Work to complete: Leaving the images aside, transcribe all the data below exactly.

Data provided:
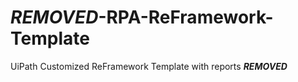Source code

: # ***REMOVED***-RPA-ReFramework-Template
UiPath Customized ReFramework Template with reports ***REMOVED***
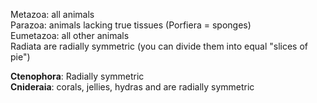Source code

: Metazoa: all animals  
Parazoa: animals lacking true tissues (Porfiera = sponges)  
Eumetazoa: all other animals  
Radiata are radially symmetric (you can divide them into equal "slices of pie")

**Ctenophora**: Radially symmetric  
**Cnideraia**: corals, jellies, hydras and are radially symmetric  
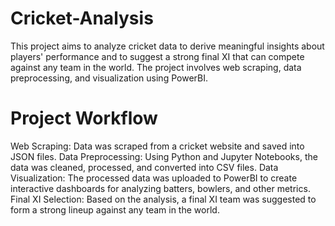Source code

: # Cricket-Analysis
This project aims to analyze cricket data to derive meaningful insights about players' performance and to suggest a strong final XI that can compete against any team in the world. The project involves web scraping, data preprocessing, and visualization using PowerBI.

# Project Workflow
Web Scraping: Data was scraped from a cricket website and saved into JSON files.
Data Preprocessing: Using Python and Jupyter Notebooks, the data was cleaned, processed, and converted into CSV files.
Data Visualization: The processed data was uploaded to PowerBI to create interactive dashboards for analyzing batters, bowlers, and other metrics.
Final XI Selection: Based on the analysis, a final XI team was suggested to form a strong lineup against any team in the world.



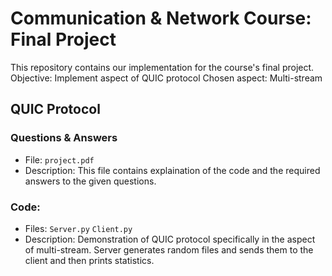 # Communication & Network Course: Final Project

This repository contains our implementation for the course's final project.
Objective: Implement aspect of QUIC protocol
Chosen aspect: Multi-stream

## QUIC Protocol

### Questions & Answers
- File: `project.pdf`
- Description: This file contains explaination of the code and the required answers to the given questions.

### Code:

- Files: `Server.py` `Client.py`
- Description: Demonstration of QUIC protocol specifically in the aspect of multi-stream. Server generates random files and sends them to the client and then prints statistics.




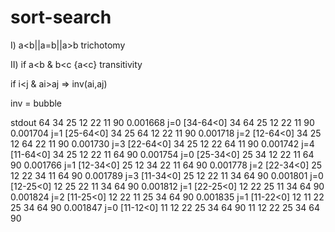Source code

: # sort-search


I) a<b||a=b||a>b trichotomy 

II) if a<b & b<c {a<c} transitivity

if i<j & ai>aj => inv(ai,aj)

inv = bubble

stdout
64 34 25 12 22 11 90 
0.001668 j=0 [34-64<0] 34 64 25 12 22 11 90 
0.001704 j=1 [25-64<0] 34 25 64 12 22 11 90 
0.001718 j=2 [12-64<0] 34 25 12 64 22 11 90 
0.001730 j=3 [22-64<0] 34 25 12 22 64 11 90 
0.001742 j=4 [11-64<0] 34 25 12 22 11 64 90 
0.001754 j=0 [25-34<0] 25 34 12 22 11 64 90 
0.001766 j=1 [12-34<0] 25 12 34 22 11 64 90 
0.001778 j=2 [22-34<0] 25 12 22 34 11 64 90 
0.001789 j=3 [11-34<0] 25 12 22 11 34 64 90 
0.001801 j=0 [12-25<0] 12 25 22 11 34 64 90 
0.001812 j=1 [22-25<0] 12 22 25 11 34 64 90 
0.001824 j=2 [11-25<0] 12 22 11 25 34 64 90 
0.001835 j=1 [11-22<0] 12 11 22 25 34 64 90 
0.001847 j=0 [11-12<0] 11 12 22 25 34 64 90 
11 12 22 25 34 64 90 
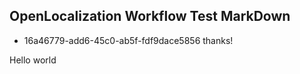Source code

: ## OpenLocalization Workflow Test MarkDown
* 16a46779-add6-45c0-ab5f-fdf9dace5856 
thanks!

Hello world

Task result:
Source code

: # ***REMOVED***-RPA-ReFramework-Template
UiPath Customized ReFramework Template with reports ***REMOVED***
Source code

: Metazoa: all animals  
Parazoa: animals lacking true tissues (Porfiera = sponges)  
Eumetazoa: all other animals  
Radiata are radially symmetric (you can divide them into equal "slices of pie")

**Ctenophora**: Radially symmetric  
**Cnideraia**: corals, jellies, hydras and are radially symmetric  
Source code

: # Cricket-Analysis
This project aims to analyze cricket data to derive meaningful insights about players' performance and to suggest a strong final XI that can compete against any team in the world. The project involves web scraping, data preprocessing, and visualization using PowerBI.

# Project Workflow
Web Scraping: Data was scraped from a cricket website and saved into JSON files.
Data Preprocessing: Using Python and Jupyter Notebooks, the data was cleaned, processed, and converted into CSV files.
Data Visualization: The processed data was uploaded to PowerBI to create interactive dashboards for analyzing batters, bowlers, and other metrics.
Final XI Selection: Based on the analysis, a final XI team was suggested to form a strong lineup against any team in the world.



 # Communication & Network Course: Final Project

This repository contains our implementation for the course's final project.
Objective: Implement aspect of QUIC protocol
Chosen aspect: Multi-stream

## QUIC Protocol

### Questions & Answers
- File: `project.pdf`
- Description: This file contains explaination of the code and the required answers to the given questions.

### Code:

- Files: `Server.py` `Client.py`
- Description: Demonstration of QUIC protocol specifically in the aspect of multi-stream. Server generates random files and sends them to the client and then prints statistics.




Source code

: # sort-search


I) a<b||a=b||a>b trichotomy 

II) if a<b & b<c {a<c} transitivity

if i<j & ai>aj => inv(ai,aj)

inv = bubble

stdout
64 34 25 12 22 11 90 
0.001668 j=0 [34-64<0] 34 64 25 12 22 11 90 
0.001704 j=1 [25-64<0] 34 25 64 12 22 11 90 
0.001718 j=2 [12-64<0] 34 25 12 64 22 11 90 
0.001730 j=3 [22-64<0] 34 25 12 22 64 11 90 
0.001742 j=4 [11-64<0] 34 25 12 22 11 64 90 
0.001754 j=0 [25-34<0] 25 34 12 22 11 64 90 
0.001766 j=1 [12-34<0] 25 12 34 22 11 64 90 
0.001778 j=2 [22-34<0] 25 12 22 34 11 64 90 
0.001789 j=3 [11-34<0] 25 12 22 11 34 64 90 
0.001801 j=0 [12-25<0] 12 25 22 11 34 64 90 
0.001812 j=1 [22-25<0] 12 22 25 11 34 64 90 
0.001824 j=2 [11-25<0] 12 22 11 25 34 64 90 
0.001835 j=1 [11-22<0] 12 11 22 25 34 64 90 
0.001847 j=0 [11-12<0] 11 12 22 25 34 64 90 
11 12 22 25 34 64 90 
Source code

: ## OpenLocalization Workflow Test MarkDown
* 16a46779-add6-45c0-ab5f-fdf9dace5856 
thanks!

Hello world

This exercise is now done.